**EXERCISE DIRECTIONS**
Scan the records for the string "anvendes", then copy each line that has it.

========

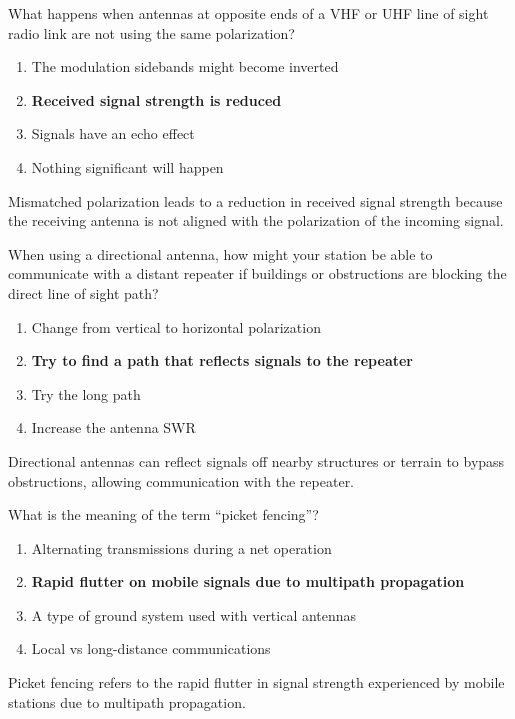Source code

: 
\begin{tcolorbox}[colback=gray!10!white,colframe=black!75!black,title={T3A04}]
    What happens when antennas at opposite ends of a VHF or UHF line of sight radio link are not using the same polarization?
    \begin{enumerate}[label=\Alph*,noitemsep]
        \item The modulation sidebands might become inverted
        \item \textbf{Received signal strength is reduced}
        \item Signals have an echo effect
        \item Nothing significant will happen
    \end{enumerate}
\end{tcolorbox}
Mismatched polarization leads to a reduction in received signal strength because the receiving antenna is not aligned with the polarization of the incoming signal.


\begin{tcolorbox}[colback=gray!10!white,colframe=black!75!black,title={T3A05}]
    When using a directional antenna, how might your station be able to communicate with a distant repeater if buildings or obstructions are blocking the direct line of sight path?
    \begin{enumerate}[label=\Alph*,noitemsep]
        \item Change from vertical to horizontal polarization
        \item \textbf{Try to find a path that reflects signals to the repeater}
        \item Try the long path
        \item Increase the antenna SWR
    \end{enumerate}
\end{tcolorbox}
Directional antennas can reflect signals off nearby structures or terrain to bypass obstructions, allowing communication with the repeater.


\begin{tcolorbox}[colback=gray!10!white,colframe=black!75!black,title={T3A06}]
    What is the meaning of the term “picket fencing”?
    \begin{enumerate}[label=\Alph*,noitemsep]
        \item Alternating transmissions during a net operation
        \item \textbf{Rapid flutter on mobile signals due to multipath propagation}
        \item A type of ground system used with vertical antennas
        \item Local vs long-distance communications
    \end{enumerate}
\end{tcolorbox}
Picket fencing refers to the rapid flutter in signal strength experienced by mobile stations due to multipath propagation.

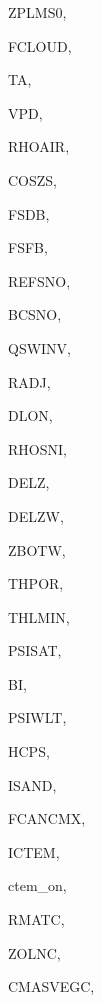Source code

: {\begin{DoxyParamCaption}
\item[{real, dimension(ilg)}]{Z\+P\+L\+M\+S0, }
\item[{real, dimension(ilg)}]{F\+C\+L\+O\+U\+D, }
\item[{real, dimension    (ilg)}]{T\+A, }
\item[{real, dimension   (ilg)}]{V\+P\+D, }
\item[{real, dimension(ilg)}]{R\+H\+O\+A\+I\+R, }
\item[{real, dimension (ilg)}]{C\+O\+S\+Z\+S, }
\item[{real, dimension(ilg,nbs)}]{F\+S\+D\+B, }
\item[{real, dimension(ilg,nbs)}]{F\+S\+F\+B, }
\item[{real, dimension(ilg)}]{R\+E\+F\+S\+N\+O, }
\item[{real, dimension(ilg)}]{B\+C\+S\+N\+O, }
\item[{real, dimension(ilg)}]{Q\+S\+W\+I\+N\+V, }
\item[{real, dimension  (ilg)}]{R\+A\+D\+J, }
\item[{real, dimension  (ilg)}]{D\+L\+O\+N, }
\item[{real, dimension(ilg)}]{R\+H\+O\+S\+N\+I, }
\item[{real, dimension  (ig)}]{D\+E\+L\+Z, }
\item[{real, dimension (ilg,ig)}]{D\+E\+L\+Z\+W, }
\item[{real, dimension (ilg,ig)}]{Z\+B\+O\+T\+W, }
\item[{real, dimension (ilg,ig)}]{T\+H\+P\+O\+R, }
\item[{real, dimension(ilg,ig)}]{T\+H\+L\+M\+I\+N, }
\item[{real, dimension(ilg,ig)}]{P\+S\+I\+S\+A\+T, }
\item[{real, dimension    (ilg,ig)}]{B\+I, }
\item[{real, dimension(ilg,ig)}]{P\+S\+I\+W\+L\+T, }
\item[{real, dimension  (ilg,ig)}]{H\+C\+P\+S, }
\item[{integer, dimension (ilg,ig)}]{I\+S\+A\+N\+D, }
\item[{real, dimension(ilg,ictem)}]{F\+C\+A\+N\+C\+M\+X, }
\item[{integer}]{I\+C\+T\+E\+M, }
\item[{logical}]{ctem\+\_\+on, }
\item[{real, dimension(ilg,ic,ig)}]{R\+M\+A\+T\+C, }
\item[{real, dimension(ilg,ic)}]{Z\+O\+L\+N\+C, }
\item[{real, dimension(ilg,ic)}]{C\+M\+A\+S\+V\+E\+G\+C, }

\end{DoxyParamCaption}}
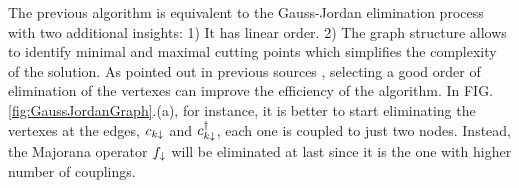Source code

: \documentclass[showpacs,aps,prb,reprint,superscriptaddress]{revtex4-2}
\begin{document}
 
   
        

The previous algorithm is equivalent to the Gauss-Jordan elimination process with two additional insights: 1) It has linear order. 2) The graph structure allows to identify minimal and maximal cutting points which simplifies the complexity of the solution. As pointed out in previous sources \cite{spielman_algorithms_2010}, selecting a good order of elimination of the vertexes can improve the efficiency of the algorithm. In FIG. \ref{fig:GaussJordanGraph}.(a), for instance, it is better to start eliminating the vertexes at the edges, $c_{k\downarrow}$ and $c_{k\downarrow}^\dagger$, each one is coupled to just two nodes. Instead, the Majorana operator $f_\downarrow$ will be eliminated at last since it is the one with higher number of couplings.  
\end{document}
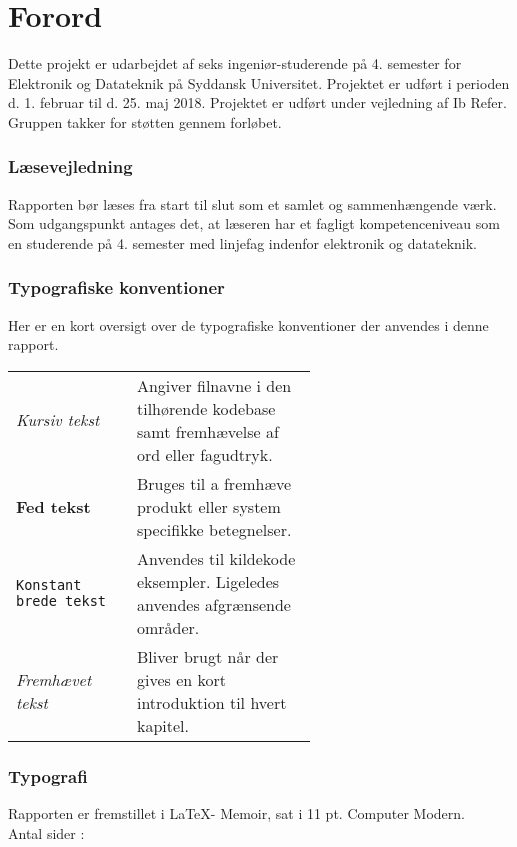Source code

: \chapter*{Forord}\label{chap:forord}
Dette projekt er udarbejdet af seks ingeniør-studerende på 4. semester for Elektronik og Datateknik på Syddansk Universitet. 
Projektet er udført i perioden d. 1. februar til d. 25. maj 2018. 
Projektet er udført under vejledning af Ib Refer. Gruppen takker for støtten gennem forløbet. 


\subsection{Læsevejledning}
Rapporten bør læses fra start til slut som et samlet og sammenhængende værk. 
Som udgangspunkt antages det, at læseren har et fagligt kompetenceniveau som en studerende på 4. semester med linjefag indenfor elektronik og datateknik.

\subsection{Typografiske konventioner}
Her er en kort oversigt over de typografiske konventioner der anvendes i denne rapport.

\bigskip

\begin{tabular}{l p{0.6\linewidth}}
	\textit{Kursiv tekst}			& Angiver filnavne i den tilhørende kodebase samt fremhævelse af ord eller fagudtryk. \\
	\textbf{Fed tekst}				& Bruges til a fremhæve produkt eller system specifikke betegnelser.\\
	\texttt{Konstant brede tekst}	& Anvendes til kildekode eksempler. Ligeledes anvendes afgrænsende områder.\\
	\emph{Fremhævet tekst}		    & Bliver brugt når der gives en kort introduktion til hvert kapitel.\\
\end{tabular}

\subsection{Typografi}
Rapporten er fremstillet i \LaTeX - Memoir, sat i 11 pt. Computer Modern.\\
Antal sider : \pageref{LastPage}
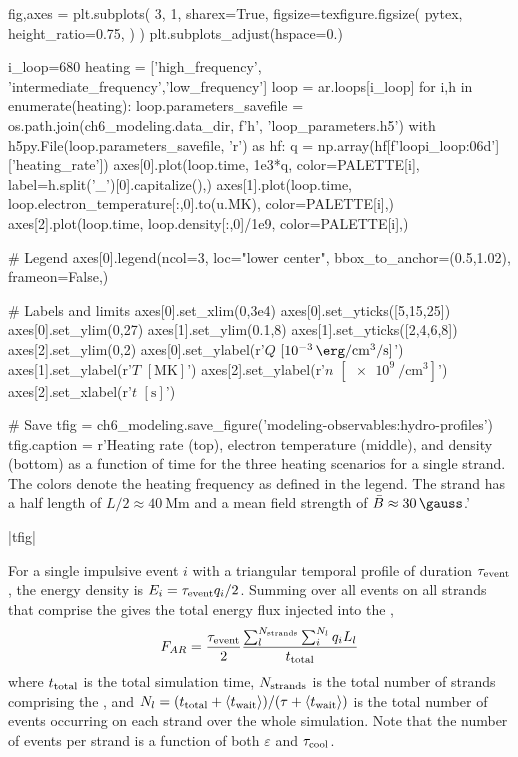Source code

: \begin{pycode}
fig,axes = plt.subplots(
    3, 1, sharex=True,
    figsize=texfigure.figsize(
        pytex,
        height_ratio=0.75,
    )
)
plt.subplots_adjust(hspace=0.)

i_loop=680
heating = ['high_frequency', 'intermediate_frequency','low_frequency']
loop = ar.loops[i_loop]
for i,h in enumerate(heating):
    loop.parameters_savefile = os.path.join(ch6_modeling.data_dir, f'{h}', 'loop_parameters.h5')
    with h5py.File(loop.parameters_savefile, 'r') as hf:
        q = np.array(hf[f'loop{i_loop:06d}']['heating_rate'])
    axes[0].plot(loop.time, 1e3*q, color=PALETTE[i], label=h.split('_')[0].capitalize(),)
    axes[1].plot(loop.time, loop.electron_temperature[:,0].to(u.MK), color=PALETTE[i],)
    axes[2].plot(loop.time, loop.density[:,0]/1e9, color=PALETTE[i],)

# Legend
axes[0].legend(ncol=3, loc="lower center", bbox_to_anchor=(0.5,1.02), frameon=False,)

# Labels and limits
axes[0].set_xlim(0,3e4)
axes[0].set_yticks([5,15,25])
axes[0].set_ylim(0,27)
axes[1].set_ylim(0.1,8)
axes[1].set_yticks([2,4,6,8])
axes[2].set_ylim(0,2)
axes[0].set_ylabel(r'$Q$ $[\SI{e-3}{\erg\per\cubic\cm\per\second}]$')
axes[1].set_ylabel(r'$T$ $[\si{\mega\kelvin}]$')
axes[2].set_ylabel(r'$n$ $[\SI{e9}{\per\cubic\cm}]$')
axes[2].set_xlabel(r'$t$ $[\si{\second}]$')

# Save
tfig = ch6_modeling.save_figure('modeling-observables:hydro-profiles')
tfig.caption = r'Heating rate (top), electron temperature (middle), and density (bottom) as a function of time for the three heating scenarios for a single strand. The colors denote the heating frequency as defined in the legend. The strand has a half length of $L/2\approx\SI{40}{\mega\m}$ and a mean field strength of $\bar{B}\approx\SI{30}{\gauss}$.'
\end{pycode}
|tfig|

For a single impulsive event $i$ with a triangular temporal profile of duration $\tau_{\textup{event}}$, the energy density is $E_i=\tau_{\textup{event}}q_i/2$. Summing over all events on all strands that comprise the \AR{} gives the total energy flux injected into the \AR{},
\begin{equation}
    F_{AR} = \frac{\tau_{\textup{event}}}{2}\frac{\sum_l^{N_{\textup{strands}}}\sum_i^{N_l} q_iL_l}{t_\textup{total}}
\end{equation}
where $t_\textup{total}$ is the total simulation time, $N_\textup{strands}$ is the total number of strands comprising the \AR{}, and $N_l=(t_\textup{total} + \langle t_{\textup{wait}}\rangle)/(\tau + \langle t_{\textup{wait}}\rangle)$ is the total number of events occurring on each strand over the whole simulation. Note that the number of events per strand is a function of both $\varepsilon$ and $\tau_{\textup{cool}}$.

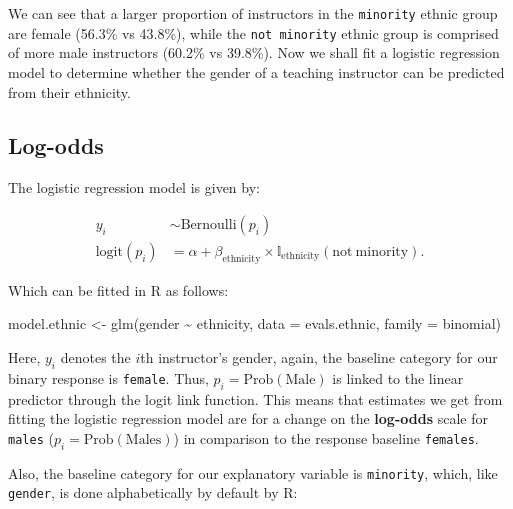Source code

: \documentclass[
  letterpaper,
  DIV=11,
  numbers=noendperiod]{scrartcl}
\newenvironment{Shaded}{\begin{snugshade}}{\end{snugshade}}
\newcommand{\AttributeTok}[1]{\textcolor[rgb]{0.40,0.45,0.13}{#1}}
\newcommand{\FunctionTok}[1]{\textcolor[rgb]{0.28,0.35,0.67}{#1}}
\newcommand{\NormalTok}[1]{\textcolor[rgb]{0.00,0.23,0.31}{#1}}
\newcommand{\OtherTok}[1]{\textcolor[rgb]{0.00,0.23,0.31}{#1}}
\newcommand{\SpecialCharTok}[1]{\textcolor[rgb]{0.37,0.37,0.37}{#1}}
\begin{document}
We can see that a larger proportion of instructors in the
\texttt{minority} ethnic group are female (56.3\% vs 43.8\%), while the
\texttt{not\ minority} ethnic group is comprised of more male
instructors (60.2\% vs 39.8\%). Now we shall fit a logistic regression
model to determine whether the gender of a teaching instructor can be
predicted from their ethnicity.

\subsection{Log-odds}\label{log-odds-1}

The logistic regression model is given by:

\begin{align}
y_i &\sim \mathrm{Bernoulli}(p_i)\\
\mathrm{logit}(p_i) &= \alpha +  \beta_{\text{ethnicity}}  \times \mathbb{I}_{\text{ethnicity}}(\mathrm{not~  minority}).
\end{align}

Which can be fitted in R as follows:

\begin{Shaded}
\begin{Highlighting}[]
\NormalTok{model.ethnic }\OtherTok{\textless{}{-}} \FunctionTok{glm}\NormalTok{(gender }\SpecialCharTok{\textasciitilde{}}\NormalTok{ ethnicity,}
                    \AttributeTok{data =}\NormalTok{ evals.ethnic,}
                    \AttributeTok{family =}\NormalTok{ binomial) }
\end{Highlighting}
\end{Shaded}

Here, \(y_i\) denotes the \(i\)th instructor's gender, again, the
baseline category for our binary response is \texttt{female}. Thus,
\(p_i = \mathrm{Prob}(\mathrm{Male})\) is linked to the linear predictor
through the logit link function. This means that estimates we get from
fitting the logistic regression model are for a change on the
\textbf{log-odds} scale for \texttt{males}
(\(p_i = \textrm{Prob}(\textrm{Males})\)) in comparison to the response
baseline \texttt{females}.

Also, the baseline category for our explanatory variable is
\texttt{minority}, which, like \texttt{gender}, is done alphabetically
by default by R:

\begin{Shaded}
\end{Shaded}
\end{document}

========

**ANSWER TO THIS EXERCISE**
Her er en kort oversigt over de typografiske konventioner der anvendes i denne rapport.
	\texttt{Konstant brede tekst}	& Anvendes til kildekode eksempler. Ligeledes anvendes afgrænsende områder.\\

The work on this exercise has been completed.